Hacker News new | ask | show | jobs
The map-reduce cargo cult (blog.locut.us)
9 points by sllrpr 5171 days ago
1 comments

Uh, no. The reason you copy your data to EC2 is so you can perform arbitrary transformations on it in a scalable way. I can dump 10GB of data to EC2 and then use 1000 machines to perform some processing, during which there are many terabytes of intermediate data, and an output which is less than a few kilobytes. (For example, computing the 10 most popular search queries and their click through rates over the last year.)

A tip for the author: if you notice a number of your peers doing something, perhaps you should give them the benefit of the doubt and inquire further.

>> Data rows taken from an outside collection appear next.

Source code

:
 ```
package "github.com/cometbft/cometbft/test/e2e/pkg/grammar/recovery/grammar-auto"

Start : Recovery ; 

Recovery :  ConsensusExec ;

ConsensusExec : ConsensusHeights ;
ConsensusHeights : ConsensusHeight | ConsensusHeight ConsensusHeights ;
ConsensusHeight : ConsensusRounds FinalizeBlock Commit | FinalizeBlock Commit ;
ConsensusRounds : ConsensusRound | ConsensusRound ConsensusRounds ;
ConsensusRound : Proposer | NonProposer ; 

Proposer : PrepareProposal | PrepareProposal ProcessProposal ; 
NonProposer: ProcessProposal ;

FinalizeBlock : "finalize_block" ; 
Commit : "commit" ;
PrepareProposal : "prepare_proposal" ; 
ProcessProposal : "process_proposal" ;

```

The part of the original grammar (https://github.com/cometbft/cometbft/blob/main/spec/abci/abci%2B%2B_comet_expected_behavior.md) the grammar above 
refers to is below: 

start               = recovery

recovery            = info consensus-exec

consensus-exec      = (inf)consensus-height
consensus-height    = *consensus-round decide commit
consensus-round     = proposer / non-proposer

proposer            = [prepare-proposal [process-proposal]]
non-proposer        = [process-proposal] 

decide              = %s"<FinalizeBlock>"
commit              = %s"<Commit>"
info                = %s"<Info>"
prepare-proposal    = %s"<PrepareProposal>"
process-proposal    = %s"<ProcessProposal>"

If the best way you can think of to determine the 10 most popular search queries and their click-through rates involves terabytes of intermediate data for only 10GB of input data, then you're doing something very wrong.
The point is that small inputs can have large intermediate scratch datasets and even smaller outputs.

Edit: Even more to the point is that being able to do scalable transformations like computing top N CTR on a lot of data with little regard to available computing/network/disk resources is the reason why you would copy your input data to EC2 for processing. If the author has a point to make he failed to do so beyond making himself look like someone who enjoys labeling things he doesn't understand as a "cargo cult."

> The point is that small inputs can have large intermediate scratch datasets and even smaller outputs.

Perhaps in some rare circumstances (although not the one you cited), however most people use map reduce for aggregation of one form or another, which doesn't require vast amounts of intermediate data unless you are being deliberately inefficient.

> Even more to the point is that being able to do scalable transformations like computing top N CTR on a lot of data with little regard to available computing/network/disk resources is the reason why you would copy your input data to EC2 for processing.

Actually you'd copy it to S3 for processing, and then it would need to be downloaded into EC2 (unless you want to leave your EC2 instances running, which you won't unless you have a large number of shares in Amazon). It's hard to imagine situations where it is faster to move the data across Amazon's LAN, than to simply process it on the machine it's already on.

> If the author has a point to make he failed to do so beyond making himself look like someone who enjoys labeling things he doesn't understand as a "cargo cult."

The author looks like someone pointing out that the original purpose of map-reduce is that you do your computations where your data is, and that moving your data so that you can do map-reduce on it misses the point. The author is correct.

You might have a stronger argument if you could show some common non-contrived situations where there would be a relatively small amount of input data but vast amounts of intermediate data. You haven't yet.

Collaborative filtering.

I use S3 and EC2 interchangably when it comes to EMR, which is what I presume is what the author is referring to. Most EMR jobs consume and write their data to S3 and use a temporary HDFS cluster for scratch. By and large scratch data ends up being much, much larger than the original inputs, if for no other reason than that needed during the shuffle/sort stage. (I am assuming we are talking about non trivial map reduce jobs here, not word counters, where you have many reduce steps.) it goes without saying there are many applications where user-created functions will generate more data than they consume (combinatorics, etc)

Data locality is but one reason to use map reduce. In practice EMR allows you to draw upon elastic computing resources to allow you to process data however you like. It provides developer and cluster isolation and linearly scalable I/O from S3 as well. The author sounds like someone who may have read the academic papers and a few books but hasn't used these tools in practice.

> Collaborative filtering.

What collaborative filtering algorithm are you using that requires terabytes of intermediate storage for gigabytes of input data?

I'm familiar with most approaches to CF (SVD, gradient descent, etc) and I can't think of any that require large amounts of intermediate storage.

> By and large scratch data ends up being much, much larger than the original inputs, if for no other reason than that needed during the shuffle/sort stage

I can't think of a single practical situation where you couldn't do your sorting online as you progress through the data. Again, the overhead of moving the data to-and-from S3 would be greater than processing the data locally (unless Amazon's LAN is faster than a SATA bus, which is unlikely).

> The author sounds like someone who may have read the academic papers and a few books but hasn't used these tools in practice.

You keep attacking the author in various ad hominem ways, yet you haven't yet provided a single uncontrived example of the small input data, large intermediate data scenario that your argument relies upon.